> TASK INSTRUCTIONS:
The answer should consist of every line of the material, repeated verbatim.

> RECORDS SHOWN:
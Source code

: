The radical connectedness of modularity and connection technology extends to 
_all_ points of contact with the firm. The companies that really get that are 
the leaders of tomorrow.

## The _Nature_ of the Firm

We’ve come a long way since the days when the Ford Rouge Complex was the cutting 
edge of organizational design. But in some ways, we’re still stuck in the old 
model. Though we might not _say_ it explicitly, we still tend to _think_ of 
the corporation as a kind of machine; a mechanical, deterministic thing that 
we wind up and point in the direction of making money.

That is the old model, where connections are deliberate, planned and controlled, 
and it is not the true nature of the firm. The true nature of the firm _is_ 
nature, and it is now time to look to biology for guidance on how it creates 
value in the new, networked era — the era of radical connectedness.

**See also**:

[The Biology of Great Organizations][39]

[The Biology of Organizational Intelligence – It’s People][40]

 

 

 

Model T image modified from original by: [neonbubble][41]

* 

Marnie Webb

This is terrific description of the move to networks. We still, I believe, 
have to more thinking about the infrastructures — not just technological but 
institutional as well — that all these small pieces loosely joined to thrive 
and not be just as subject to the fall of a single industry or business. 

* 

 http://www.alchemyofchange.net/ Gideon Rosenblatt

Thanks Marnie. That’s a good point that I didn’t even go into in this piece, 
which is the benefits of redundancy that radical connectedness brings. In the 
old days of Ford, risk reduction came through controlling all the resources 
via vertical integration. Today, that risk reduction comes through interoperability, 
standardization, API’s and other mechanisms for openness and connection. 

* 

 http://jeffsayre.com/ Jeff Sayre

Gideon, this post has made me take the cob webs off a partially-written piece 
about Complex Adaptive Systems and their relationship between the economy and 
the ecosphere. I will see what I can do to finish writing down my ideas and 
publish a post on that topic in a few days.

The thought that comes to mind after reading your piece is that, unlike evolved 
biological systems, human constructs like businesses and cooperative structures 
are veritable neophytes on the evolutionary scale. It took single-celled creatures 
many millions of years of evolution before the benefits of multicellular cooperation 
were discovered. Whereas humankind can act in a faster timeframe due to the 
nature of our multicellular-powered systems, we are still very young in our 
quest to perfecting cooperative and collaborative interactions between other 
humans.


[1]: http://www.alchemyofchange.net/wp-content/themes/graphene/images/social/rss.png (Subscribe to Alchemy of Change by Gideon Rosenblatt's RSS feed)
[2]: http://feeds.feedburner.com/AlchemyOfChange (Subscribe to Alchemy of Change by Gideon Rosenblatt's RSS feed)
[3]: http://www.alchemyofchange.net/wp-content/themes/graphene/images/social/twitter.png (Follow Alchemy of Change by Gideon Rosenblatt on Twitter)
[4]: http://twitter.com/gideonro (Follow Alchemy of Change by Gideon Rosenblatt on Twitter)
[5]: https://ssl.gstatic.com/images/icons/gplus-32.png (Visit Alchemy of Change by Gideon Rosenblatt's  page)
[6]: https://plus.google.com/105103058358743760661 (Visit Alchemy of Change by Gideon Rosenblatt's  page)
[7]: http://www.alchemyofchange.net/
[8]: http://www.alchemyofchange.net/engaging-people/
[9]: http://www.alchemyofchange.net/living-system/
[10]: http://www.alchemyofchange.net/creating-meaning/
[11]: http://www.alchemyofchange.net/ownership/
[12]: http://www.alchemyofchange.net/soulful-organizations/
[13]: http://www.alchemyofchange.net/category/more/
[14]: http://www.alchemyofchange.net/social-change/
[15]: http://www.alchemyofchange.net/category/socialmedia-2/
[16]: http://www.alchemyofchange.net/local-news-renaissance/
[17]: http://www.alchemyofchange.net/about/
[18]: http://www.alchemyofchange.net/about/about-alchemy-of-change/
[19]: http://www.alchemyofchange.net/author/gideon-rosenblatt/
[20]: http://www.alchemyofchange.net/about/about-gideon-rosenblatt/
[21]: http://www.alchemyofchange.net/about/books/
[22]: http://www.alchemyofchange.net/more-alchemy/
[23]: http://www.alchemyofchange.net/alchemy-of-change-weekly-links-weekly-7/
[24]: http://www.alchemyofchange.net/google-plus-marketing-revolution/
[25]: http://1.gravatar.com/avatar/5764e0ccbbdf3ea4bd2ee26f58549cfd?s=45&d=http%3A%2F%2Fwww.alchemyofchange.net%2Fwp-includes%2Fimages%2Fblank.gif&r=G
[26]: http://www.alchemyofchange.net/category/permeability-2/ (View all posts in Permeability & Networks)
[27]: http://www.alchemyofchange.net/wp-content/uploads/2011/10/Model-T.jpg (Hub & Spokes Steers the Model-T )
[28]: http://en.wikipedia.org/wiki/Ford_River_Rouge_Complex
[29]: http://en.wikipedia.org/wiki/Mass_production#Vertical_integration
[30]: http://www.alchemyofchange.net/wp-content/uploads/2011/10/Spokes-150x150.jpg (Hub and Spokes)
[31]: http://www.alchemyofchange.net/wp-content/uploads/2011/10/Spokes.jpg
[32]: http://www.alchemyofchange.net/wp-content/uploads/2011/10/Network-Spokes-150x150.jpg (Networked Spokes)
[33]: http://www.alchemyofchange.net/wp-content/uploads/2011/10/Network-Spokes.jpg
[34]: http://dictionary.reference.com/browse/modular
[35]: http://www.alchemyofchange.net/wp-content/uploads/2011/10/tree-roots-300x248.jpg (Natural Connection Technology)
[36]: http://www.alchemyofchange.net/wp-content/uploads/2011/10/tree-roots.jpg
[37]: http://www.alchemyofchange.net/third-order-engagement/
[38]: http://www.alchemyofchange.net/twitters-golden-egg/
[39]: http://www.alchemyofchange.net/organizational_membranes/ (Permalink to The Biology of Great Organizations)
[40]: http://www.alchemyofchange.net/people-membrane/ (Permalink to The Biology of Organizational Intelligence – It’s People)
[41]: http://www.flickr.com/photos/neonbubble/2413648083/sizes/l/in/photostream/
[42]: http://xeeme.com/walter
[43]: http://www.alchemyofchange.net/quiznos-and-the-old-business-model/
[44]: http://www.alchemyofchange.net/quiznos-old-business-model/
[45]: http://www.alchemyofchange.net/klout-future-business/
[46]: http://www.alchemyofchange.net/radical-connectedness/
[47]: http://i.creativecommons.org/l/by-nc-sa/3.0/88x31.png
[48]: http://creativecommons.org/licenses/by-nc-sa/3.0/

> ANSWER AREA:
Source code

:The radical connectedness of modularity and connection technology extends to 
_all_ points of contact with the firm. The companies that really get that are 
the leaders of tomorrow.

## The _Nature_ of the Firm

We’ve come a long way since the days when the Ford Rouge Complex was the cutting 
edge of organizational design. But in some ways, we’re still stuck in the old 
model. Though we might not _say_ it explicitly, we still tend to _think_ of 
the corporation as a kind of machine; a mechanical, deterministic thing that 
we wind up and point in the direction of making money.

That is the old model, where connections are deliberate, planned and controlled, 
and it is not the true nature of the firm. The true nature of the firm _is_ 
nature, and it is now time to look to biology for guidance on how it creates 
value in the new, networked era — the era of radical connectedness.

**See also**:

[The Biology of Great Organizations][39]

[The Biology of Organizational Intelligence – It’s People][40]

 

 

 

Model T image modified from original by: [neonbubble][41]

* 

Marnie Webb

This is terrific description of the move to networks. We still, I believe, 
have to more thinking about the infrastructures — not just technological but 
institutional as well — that all these small pieces loosely joined to thrive 
and not be just as subject to the fall of a single industry or business. 

* 

 http://www.alchemyofchange.net/ Gideon Rosenblatt

Thanks Marnie. That’s a good point that I didn’t even go into in this piece, 
which is the benefits of redundancy that radical connectedness brings. In the 
old days of Ford, risk reduction came through controlling all the resources 
via vertical integration. Today, that risk reduction comes through interoperability, 
standardization, API’s and other mechanisms for openness and connection. 

* 

 http://jeffsayre.com/ Jeff Sayre

Gideon, this post has made me take the cob webs off a partially-written piece 
about Complex Adaptive Systems and their relationship between the economy and 
the ecosphere. I will see what I can do to finish writing down my ideas and 
publish a post on that topic in a few days.

The thought that comes to mind after reading your piece is that, unlike evolved 
biological systems, human constructs like businesses and cooperative structures 
are veritable neophytes on the evolutionary scale. It took single-celled creatures 
many millions of years of evolution before the benefits of multicellular cooperation 
were discovered. Whereas humankind can act in a faster timeframe due to the 
nature of our multicellular-powered systems, we are still very young in our 
quest to perfecting cooperative and collaborative interactions between other 
humans.


[1]: http://www.alchemyofchange.net/wp-content/themes/graphene/images/social/rss.png (Subscribe to Alchemy of Change by Gideon Rosenblatt's RSS feed)
[2]: http://feeds.feedburner.com/AlchemyOfChange (Subscribe to Alchemy of Change by Gideon Rosenblatt's RSS feed)
[3]: http://www.alchemyofchange.net/wp-content/themes/graphene/images/social/twitter.png (Follow Alchemy of Change by Gideon Rosenblatt on Twitter)
[4]: http://twitter.com/gideonro (Follow Alchemy of Change by Gideon Rosenblatt on Twitter)
[5]: https://ssl.gstatic.com/images/icons/gplus-32.png (Visit Alchemy of Change by Gideon Rosenblatt's  page)
[6]: https://plus.google.com/105103058358743760661 (Visit Alchemy of Change by Gideon Rosenblatt's  page)
[7]: http://www.alchemyofchange.net/
[8]: http://www.alchemyofchange.net/engaging-people/
[9]: http://www.alchemyofchange.net/living-system/
[10]: http://www.alchemyofchange.net/creating-meaning/
[11]: http://www.alchemyofchange.net/ownership/
[12]: http://www.alchemyofchange.net/soulful-organizations/
[13]: http://www.alchemyofchange.net/category/more/
[14]: http://www.alchemyofchange.net/social-change/
[15]: http://www.alchemyofchange.net/category/socialmedia-2/
[16]: http://www.alchemyofchange.net/local-news-renaissance/
[17]: http://www.alchemyofchange.net/about/
[18]: http://www.alchemyofchange.net/about/about-alchemy-of-change/
[19]: http://www.alchemyofchange.net/author/gideon-rosenblatt/
[20]: http://www.alchemyofchange.net/about/about-gideon-rosenblatt/
[21]: http://www.alchemyofchange.net/about/books/
[22]: http://www.alchemyofchange.net/more-alchemy/
[23]: http://www.alchemyofchange.net/alchemy-of-change-weekly-links-weekly-7/
[24]: http://www.alchemyofchange.net/google-plus-marketing-revolution/
[25]: http://1.gravatar.com/avatar/5764e0ccbbdf3ea4bd2ee26f58549cfd?s=45&d=http%3A%2F%2Fwww.alchemyofchange.net%2Fwp-includes%2Fimages%2Fblank.gif&r=G
[26]: http://www.alchemyofchange.net/category/permeability-2/ (View all posts in Permeability & Networks)
[27]: http://www.alchemyofchange.net/wp-content/uploads/2011/10/Model-T.jpg (Hub & Spokes Steers the Model-T )
[28]: http://en.wikipedia.org/wiki/Ford_River_Rouge_Complex
[29]: http://en.wikipedia.org/wiki/Mass_production#Vertical_integration
[30]: http://www.alchemyofchange.net/wp-content/uploads/2011/10/Spokes-150x150.jpg (Hub and Spokes)
[31]: http://www.alchemyofchange.net/wp-content/uploads/2011/10/Spokes.jpg
[32]: http://www.alchemyofchange.net/wp-content/uploads/2011/10/Network-Spokes-150x150.jpg (Networked Spokes)
[33]: http://www.alchemyofchange.net/wp-content/uploads/2011/10/Network-Spokes.jpg
[34]: http://dictionary.reference.com/browse/modular
[35]: http://www.alchemyofchange.net/wp-content/uploads/2011/10/tree-roots-300x248.jpg (Natural Connection Technology)
[36]: http://www.alchemyofchange.net/wp-content/uploads/2011/10/tree-roots.jpg
[37]: http://www.alchemyofchange.net/third-order-engagement/
[38]: http://www.alchemyofchange.net/twitters-golden-egg/
[39]: http://www.alchemyofchange.net/organizational_membranes/ (Permalink to The Biology of Great Organizations)
[40]: http://www.alchemyofchange.net/people-membrane/ (Permalink to The Biology of Organizational Intelligence – It’s People)
[41]: http://www.flickr.com/photos/neonbubble/2413648083/sizes/l/in/photostream/
[42]: http://xeeme.com/walter
[43]: http://www.alchemyofchange.net/quiznos-and-the-old-business-model/
[44]: http://www.alchemyofchange.net/quiznos-old-business-model/
[45]: http://www.alchemyofchange.net/klout-future-business/
[46]: http://www.alchemyofchange.net/radical-connectedness/
[47]: http://i.creativecommons.org/l/by-nc-sa/3.0/88x31.png
[48]: http://creativecommons.org/licenses/by-nc-sa/3.0/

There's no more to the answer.